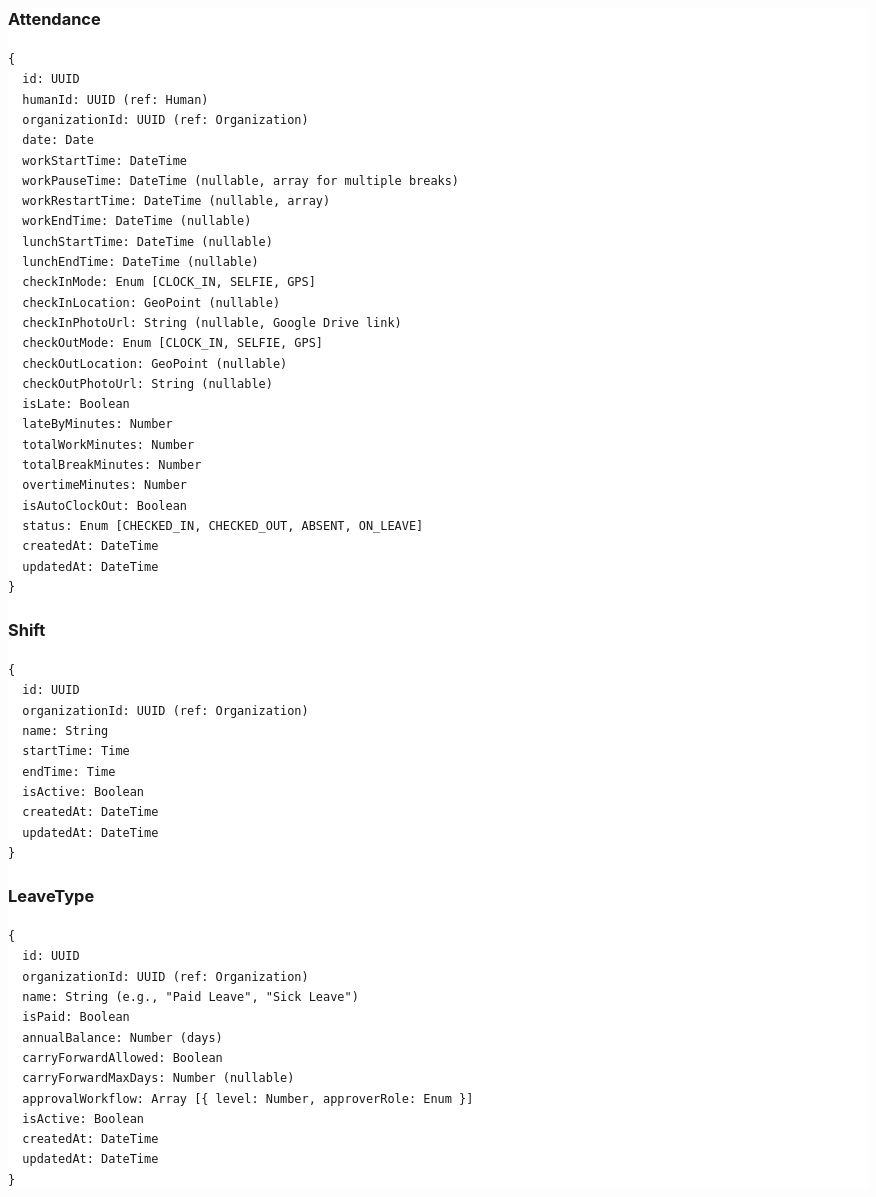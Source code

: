 ### Attendance
```
{
  id: UUID
  humanId: UUID (ref: Human)
  organizationId: UUID (ref: Organization)
  date: Date
  workStartTime: DateTime
  workPauseTime: DateTime (nullable, array for multiple breaks)
  workRestartTime: DateTime (nullable, array)
  workEndTime: DateTime (nullable)
  lunchStartTime: DateTime (nullable)
  lunchEndTime: DateTime (nullable)
  checkInMode: Enum [CLOCK_IN, SELFIE, GPS]
  checkInLocation: GeoPoint (nullable)
  checkInPhotoUrl: String (nullable, Google Drive link)
  checkOutMode: Enum [CLOCK_IN, SELFIE, GPS]
  checkOutLocation: GeoPoint (nullable)
  checkOutPhotoUrl: String (nullable)
  isLate: Boolean
  lateByMinutes: Number
  totalWorkMinutes: Number
  totalBreakMinutes: Number
  overtimeMinutes: Number
  isAutoClockOut: Boolean
  status: Enum [CHECKED_IN, CHECKED_OUT, ABSENT, ON_LEAVE]
  createdAt: DateTime
  updatedAt: DateTime
}
```

### Shift
```
{
  id: UUID
  organizationId: UUID (ref: Organization)
  name: String
  startTime: Time
  endTime: Time
  isActive: Boolean
  createdAt: DateTime
  updatedAt: DateTime
}
```

### LeaveType
```
{
  id: UUID
  organizationId: UUID (ref: Organization)
  name: String (e.g., "Paid Leave", "Sick Leave")
  isPaid: Boolean
  annualBalance: Number (days)
  carryForwardAllowed: Boolean
  carryForwardMaxDays: Number (nullable)
  approvalWorkflow: Array [{ level: Number, approverRole: Enum }]
  isActive: Boolean
  createdAt: DateTime
  updatedAt: DateTime
}
```
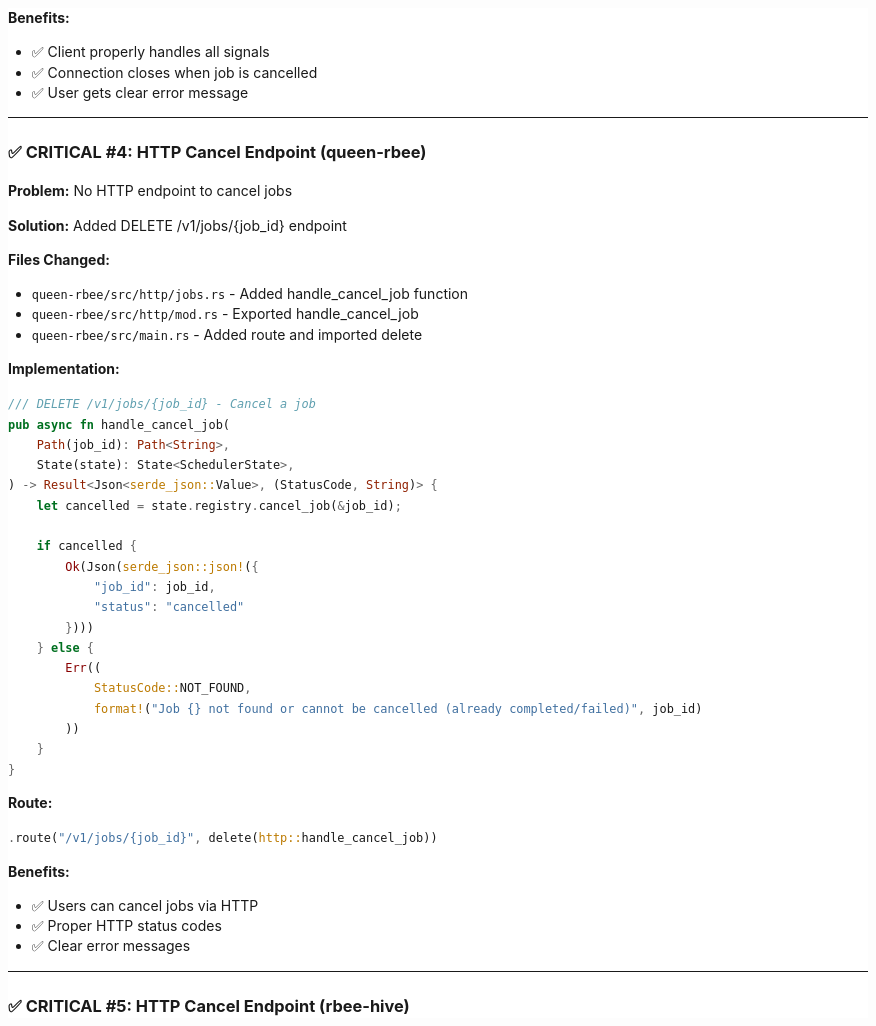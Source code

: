 **Benefits:**
- ✅ Client properly handles all signals
- ✅ Connection closes when job is cancelled
- ✅ User gets clear error message

---

### ✅ CRITICAL #4: HTTP Cancel Endpoint (queen-rbee)

**Problem:** No HTTP endpoint to cancel jobs

**Solution:** Added DELETE /v1/jobs/{job_id} endpoint

**Files Changed:**
- `queen-rbee/src/http/jobs.rs` - Added handle_cancel_job function
- `queen-rbee/src/http/mod.rs` - Exported handle_cancel_job
- `queen-rbee/src/main.rs` - Added route and imported delete

**Implementation:**
```rust
/// DELETE /v1/jobs/{job_id} - Cancel a job
pub async fn handle_cancel_job(
    Path(job_id): Path<String>,
    State(state): State<SchedulerState>,
) -> Result<Json<serde_json::Value>, (StatusCode, String)> {
    let cancelled = state.registry.cancel_job(&job_id);
    
    if cancelled {
        Ok(Json(serde_json::json!({
            "job_id": job_id,
            "status": "cancelled"
        })))
    } else {
        Err((
            StatusCode::NOT_FOUND,
            format!("Job {} not found or cannot be cancelled (already completed/failed)", job_id)
        ))
    }
}
```

**Route:**
```rust
.route("/v1/jobs/{job_id}", delete(http::handle_cancel_job))
```

**Benefits:**
- ✅ Users can cancel jobs via HTTP
- ✅ Proper HTTP status codes
- ✅ Clear error messages

---

### ✅ CRITICAL #5: HTTP Cancel Endpoint (rbee-hive)
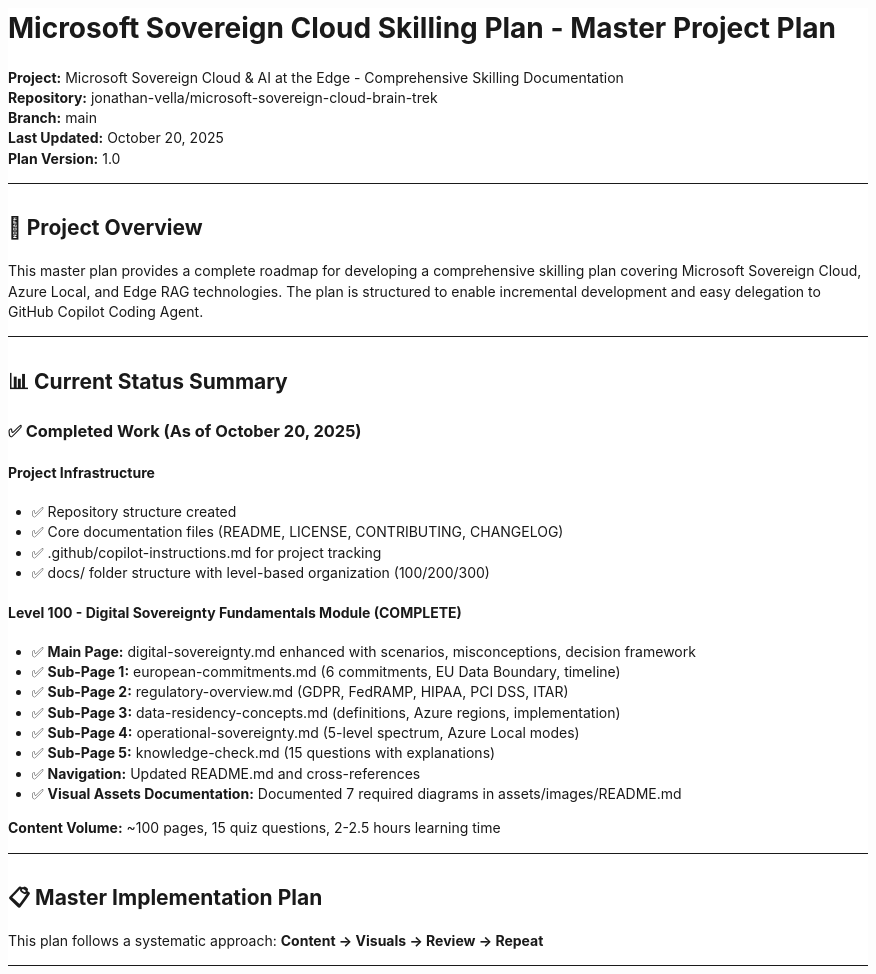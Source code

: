 # Microsoft Sovereign Cloud Skilling Plan - Master Project Plan

**Project:** Microsoft Sovereign Cloud & AI at the Edge - Comprehensive Skilling Documentation  
**Repository:** jonathan-vella/microsoft-sovereign-cloud-brain-trek  
**Branch:** main  
**Last Updated:** October 20, 2025  
**Plan Version:** 1.0  

---

## 🎯 Project Overview

This master plan provides a complete roadmap for developing a comprehensive skilling plan covering Microsoft Sovereign Cloud, Azure Local, and Edge RAG technologies. The plan is structured to enable incremental development and easy delegation to GitHub Copilot Coding Agent.

---

## 📊 Current Status Summary

### ✅ Completed Work (As of October 20, 2025)

#### Project Infrastructure
- ✅ Repository structure created
- ✅ Core documentation files (README, LICENSE, CONTRIBUTING, CHANGELOG)
- ✅ .github/copilot-instructions.md for project tracking
- ✅ docs/ folder structure with level-based organization (100/200/300)

#### Level 100 - Digital Sovereignty Fundamentals Module (COMPLETE)
- ✅ **Main Page:** digital-sovereignty.md enhanced with scenarios, misconceptions, decision framework
- ✅ **Sub-Page 1:** european-commitments.md (6 commitments, EU Data Boundary, timeline)
- ✅ **Sub-Page 2:** regulatory-overview.md (GDPR, FedRAMP, HIPAA, PCI DSS, ITAR)
- ✅ **Sub-Page 3:** data-residency-concepts.md (definitions, Azure regions, implementation)
- ✅ **Sub-Page 4:** operational-sovereignty.md (5-level spectrum, Azure Local modes)
- ✅ **Sub-Page 5:** knowledge-check.md (15 questions with explanations)
- ✅ **Navigation:** Updated README.md and cross-references
- ✅ **Visual Assets Documentation:** Documented 7 required diagrams in assets/images/README.md

**Content Volume:** ~100 pages, 15 quiz questions, 2-2.5 hours learning time

---

## 📋 Master Implementation Plan

This plan follows a systematic approach: **Content → Visuals → Review → Repeat**

---

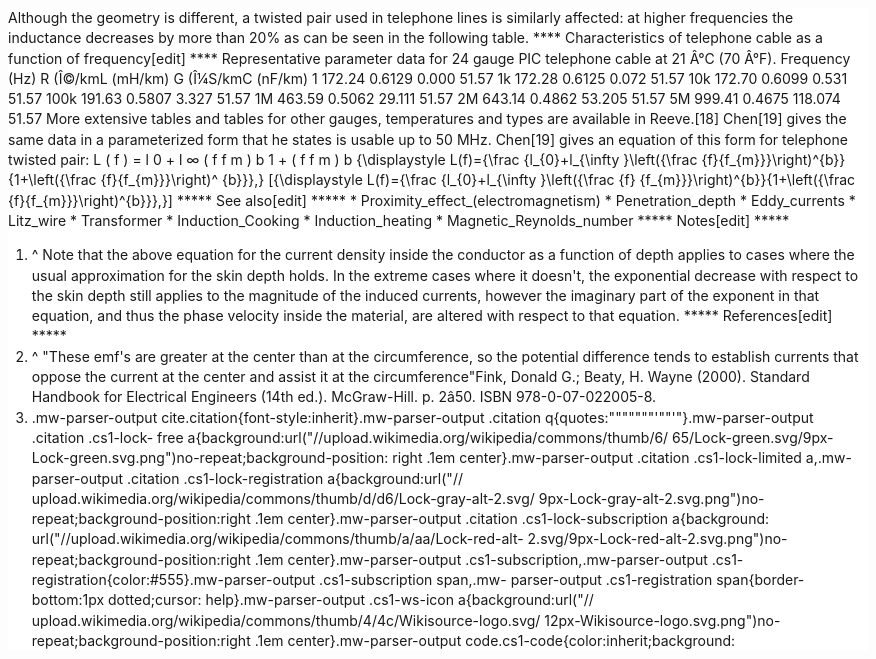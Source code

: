 Although the geometry is different, a twisted pair used in telephone lines is
similarly affected: at higher frequencies the inductance decreases by more than
20% as can be seen in the following table.
**** Characteristics of telephone cable as a function of frequency[edit] ****
Representative parameter data for 24 gauge PIC telephone cable at 21 Â°C
(70 Â°F).
Frequency (Hz) R (Î©/kmL (mH/km) G (Î¼S/kmC (nF/km)
1              172.24    0.6129    0.000      51.57
1k             172.28    0.6125    0.072      51.57
10k            172.70    0.6099    0.531      51.57
100k           191.63    0.5807    3.327      51.57
1M             463.59    0.5062    29.111     51.57
2M             643.14    0.4862    53.205     51.57
5M             999.41    0.4675    118.074    51.57
More extensive tables and tables for other gauges, temperatures and types are
available in Reeve.[18] Chen[19] gives the same data in a parameterized form
that he states is usable up to 50 MHz.
Chen[19] gives an equation of this form for telephone twisted pair:
         L ( f ) =     l  0   +  l  &#x221E;     (   f  f  m     )   b     1 +
      (   f  f  m     )   b         {\displaystyle L(f)={\frac {l_{0}+l_{\infty
      }\left({\frac {f}{f_{m}}}\right)^{b}}{1+\left({\frac {f}{f_{m}}}\right)^
      {b}}}\,}  [{\displaystyle L(f)={\frac {l_{0}+l_{\infty }\left({\frac {f}
      {f_{m}}}\right)^{b}}{1+\left({\frac {f}{f_{m}}}\right)^{b}}}\,}]
***** See also[edit] *****
    * Proximity_effect_(electromagnetism)
    * Penetration_depth
    * Eddy_currents
    * Litz_wire
    * Transformer
    * Induction_Cooking
    * Induction_heating
    * Magnetic_Reynolds_number
***** Notes[edit] *****
   1. ^ Note that the above equation for the current density inside the
      conductor as a function of depth applies to cases where the usual
      approximation for the skin depth holds. In the extreme cases where it
      doesn't, the exponential decrease with respect to the skin depth still
      applies to the magnitude of the induced currents, however the imaginary
      part of the exponent in that equation, and thus the phase velocity inside
      the material, are altered with respect to that equation.
***** References[edit] *****
   1. ^ "These emf's are greater at the center than at the circumference, so
      the potential difference tends to establish currents that oppose the
      current at the center and assist it at the circumference"Fink, Donald G.;
      Beaty, H. Wayne (2000). Standard Handbook for Electrical Engineers (14th
      ed.). McGraw-Hill. p. 2â50. ISBN 978-0-07-022005-8.
   2. .mw-parser-output cite.citation{font-style:inherit}.mw-parser-output
      .citation q{quotes:"\"""\"""'""'"}.mw-parser-output .citation .cs1-lock-
      free a{background:url("//upload.wikimedia.org/wikipedia/commons/thumb/6/
      65/Lock-green.svg/9px-Lock-green.svg.png")no-repeat;background-position:
      right .1em center}.mw-parser-output .citation .cs1-lock-limited a,.mw-
      parser-output .citation .cs1-lock-registration a{background:url("//
      upload.wikimedia.org/wikipedia/commons/thumb/d/d6/Lock-gray-alt-2.svg/
      9px-Lock-gray-alt-2.svg.png")no-repeat;background-position:right .1em
      center}.mw-parser-output .citation .cs1-lock-subscription a{background:
      url("//upload.wikimedia.org/wikipedia/commons/thumb/a/aa/Lock-red-alt-
      2.svg/9px-Lock-red-alt-2.svg.png")no-repeat;background-position:right
      .1em center}.mw-parser-output .cs1-subscription,.mw-parser-output .cs1-
      registration{color:#555}.mw-parser-output .cs1-subscription span,.mw-
      parser-output .cs1-registration span{border-bottom:1px dotted;cursor:
      help}.mw-parser-output .cs1-ws-icon a{background:url("//
      upload.wikimedia.org/wikipedia/commons/thumb/4/4c/Wikisource-logo.svg/
      12px-Wikisource-logo.svg.png")no-repeat;background-position:right .1em
      center}.mw-parser-output code.cs1-code{color:inherit;background:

================

PROBLEM DESCRIPTION:
Given the word "Enum", show every line of the records that contains it.

ANSWER FOR THE TASK:
  checkInMode: Enum [CLOCK_IN, SELFIE, GPS]
  checkOutMode: Enum [CLOCK_IN, SELFIE, GPS]
  status: Enum [CHECKED_IN, CHECKED_OUT, ABSENT, ON_LEAVE]
  approvalWorkflow: Array [{ level: Number, approverRole: Enum }]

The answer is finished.